Por más deprimente que sea este fenómeno, el año nuevo es un buen momento para darle vuelta a la hoja, tanto para los individuos como para los Estados. Y en ese espíritu, espero que el 2018 nos traiga de vuelta tres virtudes que, en el mundo político, se han destacado por su ausencia.
Primero, la responsabilidad. La función más básica del gobierno es administrar y proteger el bienestar público. Este objetivo requiere que un buen gobernante subordine sus preferencias e intereses particulares a un concepto más amplio del bienestar.
Por ejemplo, puede ser ventajoso a corto plazo que un presidente destruya el presupuesto para asegurar su reelección o para beneficiar a quienes lo apoyan, pero genera un costo que la ciudadanía inevitablemente tendrá que pagar.
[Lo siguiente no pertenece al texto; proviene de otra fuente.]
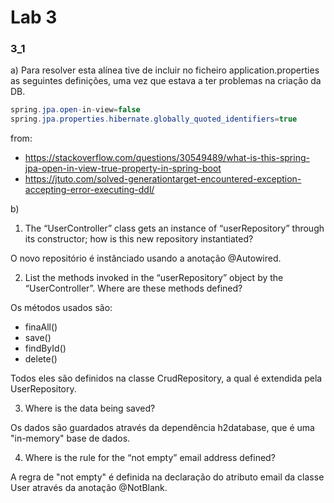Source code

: # Lab 3

### 3_1

a) Para resolver esta alínea tive de incluir no ficheiro application.properties as seguintes definições, uma vez que estava a ter problemas na criação da DB.

```java
spring.jpa.open-in-view=false
spring.jpa.properties.hibernate.globally_quoted_identifiers=true
```

from: 

- https://stackoverflow.com/questions/30549489/what-is-this-spring-jpa-open-in-view-true-property-in-spring-boot
- https://jtuto.com/solved-generationtarget-encountered-exception-accepting-error-executing-ddl/

b) 

1. The “UserController” class gets an instance of “userRepository” through its constructor; how is this new repository instantiated?

O novo repositório é instânciado usando a anotação @Autowired.

2. List the methods invoked in the “userRepository” object by the “UserController”. Where are
   these methods defined?

Os métodos usados são:

- finaAll()
- save()
- findById()
- delete()

Todos eles são definidos na classe CrudRepository, a qual é extendida pela UserRepository.

3. Where is the data being saved?

Os dados são guardados através da dependência h2database, que é uma "in-memory" base de dados.

4. Where is the rule for the “not empty” email address defined?

A regra de "not empty" é definida na declaração do atributo email da classe User através da anotação @NotBlank.

 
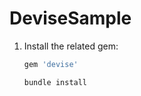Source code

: # DeviseSample

1. Install the related gem:

	```Ruby
	gem 'devise'
	```
	```Ruby
	bundle install
	```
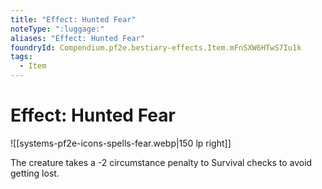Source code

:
 ```yaml
---
title: "Effect: Hunted Fear"
noteType: ":luggage:"
aliases: "Effect: Hunted Fear"
foundryId: Compendium.pf2e.bestiary-effects.Item.mFnSXW6HTwS7Iu1k
tags:
  - Item
---
```


# Effect: Hunted Fear
![[systems-pf2e-icons-spells-fear.webp|150 lp right]]

The creature takes a -2 circumstance penalty to Survival checks to avoid getting lost.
Tampoco beneficia a los intereses de la sociedad atacar inmigrantes como si fueran la fuente de todos los males, aunque sea electoralmente eficaz. Las oportunidades para aprovecharse de un puesto público para lucrar son muchas, pero el interés público es otro.
En fin, que nuestros líderes se porten como adultos, no como adolescentes delincuentes.
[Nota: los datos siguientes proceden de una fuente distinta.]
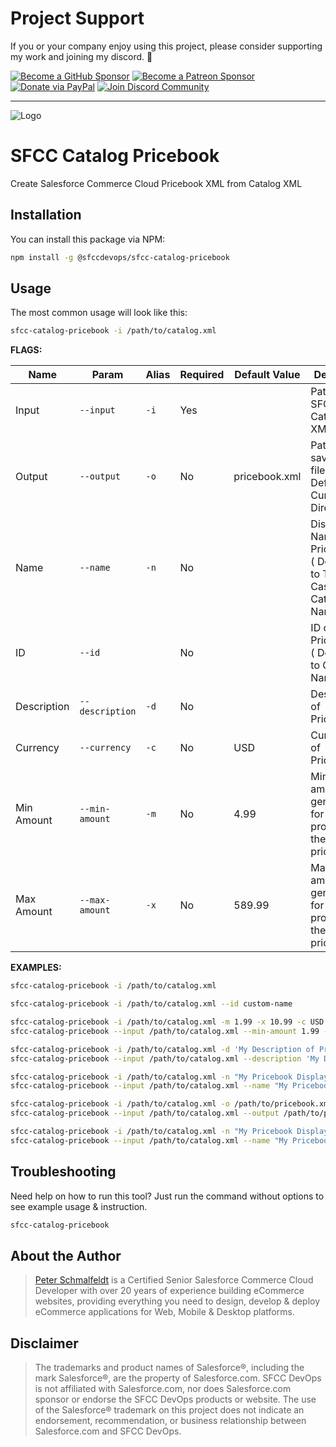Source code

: Project Support
===

If you or your company enjoy using this project, please consider supporting my work and joining my discord. 💖

[![Become a GitHub Sponsor](https://img.shields.io/badge/Sponsor-171515.svg?logo=github&logoColor=white&style=for-the-badge "Become a GitHub Sponsor")](https://github.com/sponsors/manifestinteractive)
[![Become a Patreon Sponsor](https://img.shields.io/badge/Sponsor-FF424D.svg?logo=patreon&logoColor=white&style=for-the-badge "Become a Patreon Sponsor")](https://patreon.com/peter_schmalfeldt)
[![Donate via PayPal](https://img.shields.io/badge/Donate-169BD7.svg?logo=paypal&logoColor=white&style=for-the-badge "Donate via PayPal")](https://www.paypal.me/manifestinteractive)
[![Join Discord Community](https://img.shields.io/badge/Community-5865F2.svg?logo=discord&logoColor=white&style=for-the-badge "Join Discord Community")](https://discord.gg/gCNzANdFBx)

------

![Logo](https://sfccdevops.s3.amazonaws.com/logo-128.png "Logo")

SFCC Catalog Pricebook
===

Create Salesforce Commerce Cloud Pricebook XML from Catalog XML

Installation
---

You can install this package via NPM:

```bash
npm install -g @sfccdevops/sfcc-catalog-pricebook
```

Usage
---

The most common usage will look like this:

```bash
sfcc-catalog-pricebook -i /path/to/catalog.xml
```

**FLAGS:**

Name        | Param           | Alias      | Required | Default Value | Definition
------------|-----------------|------------|----------|---------------|---------------------
Input       | `--input`       | `-i`       | Yes      |               | Path to SFCC Catalog XML File
Output      | `--output`      | `-o`       | No       | pricebook.xml | Path to save XML file ( Defaults to Current Directory )
Name        | `--name`        | `-n`       | No       |               | Display Name of Pricebook ( Defaults to Title Cased Catalog Name )
ID          | `--id`          |            | No       |               | ID of Pricebook ( Defaults to Catalog Name )
Description | `--description` | `-d`       | No       |               | Description of Pricebook
Currency    | `--currency`    | `-c`       | No       | USD           | Currency of Pricebook
Min Amount  | `--min-amount`  | `-m`       | No       | 4.99          | Minimum amount generated for a product in the pricebook
Max Amount  | `--max-amount`  | `-x`       | No       | 589.99        | Maximum amount generated for a product in the pricebook

**EXAMPLES:**

```bash
sfcc-catalog-pricebook -i /path/to/catalog.xml

sfcc-catalog-pricebook -i /path/to/catalog.xml --id custom-name

sfcc-catalog-pricebook -i /path/to/catalog.xml -m 1.99 -x 10.99 -c USD
sfcc-catalog-pricebook --input /path/to/catalog.xml --min-amount 1.99 --max-amount 10.99 --currency USD

sfcc-catalog-pricebook -i /path/to/catalog.xml -d 'My Description of Pricebook'
sfcc-catalog-pricebook --input /path/to/catalog.xml --description 'My Description of Pricebook'

sfcc-catalog-pricebook -i /path/to/catalog.xml -n "My Pricebook Display Name"
sfcc-catalog-pricebook --input /path/to/catalog.xml --name "My Pricebook Display Name"

sfcc-catalog-pricebook -i /path/to/catalog.xml -o /path/to/pricebook.xml
sfcc-catalog-pricebook --input /path/to/catalog.xml --output /path/to/pricebook.xml

sfcc-catalog-pricebook -i /path/to/catalog.xml -n "My Pricebook Display Name" -o /path/to/pricebook.xml
sfcc-catalog-pricebook --input /path/to/catalog.xml --name "My Pricebook Display Name" --output /path/to/pricebook.xml
```

Troubleshooting
---

Need help on how to run this tool?  Just run the command without options to see example usage & instruction.

```bash
sfcc-catalog-pricebook
```

About the Author
---

> [Peter Schmalfeldt](https://peterschmalfeldt.com/) is a Certified Senior Salesforce Commerce Cloud Developer with over 20 years of experience building eCommerce websites, providing everything you need to design, develop & deploy eCommerce applications for Web, Mobile & Desktop platforms.

Disclaimer
---

> The trademarks and product names of Salesforce®, including the mark Salesforce®, are the property of Salesforce.com. SFCC DevOps is not affiliated with Salesforce.com, nor does Salesforce.com sponsor or endorse the SFCC DevOps products or website. The use of the Salesforce® trademark on this project does not indicate an endorsement, recommendation, or business relationship between Salesforce.com and SFCC DevOps.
Segundo, la modestia. El crecimiento de los medios modernos, que se enfocan en un mercado de millones de personas, favorece a los políticos con un poco de carisma farandulesco. No hay nada nuevo en eso.
Sin embargo, hay una línea delgada entre el carisma farandulesco y el narcisismo egocéntrico, tal como la hay entre saber explotar la imagen pública para fines productivos, y dedicarse principalmente a la imagen pública en sí. Y los años recientes han producido un exceso de estos narcisistas que son sirvientes de su ego y su imagen popular, de Putin a Peña Nieto.
De cierta forma, este acontecimiento no es sorpresa: si ser un payaso vulgar representa una gran ventaja para ganar elecciones, nuestros líderes serán una bola de vulgares. Pero es una lástima, y hace falta que los políticos le den prioridad a la administración pública, y no a la autopromoción.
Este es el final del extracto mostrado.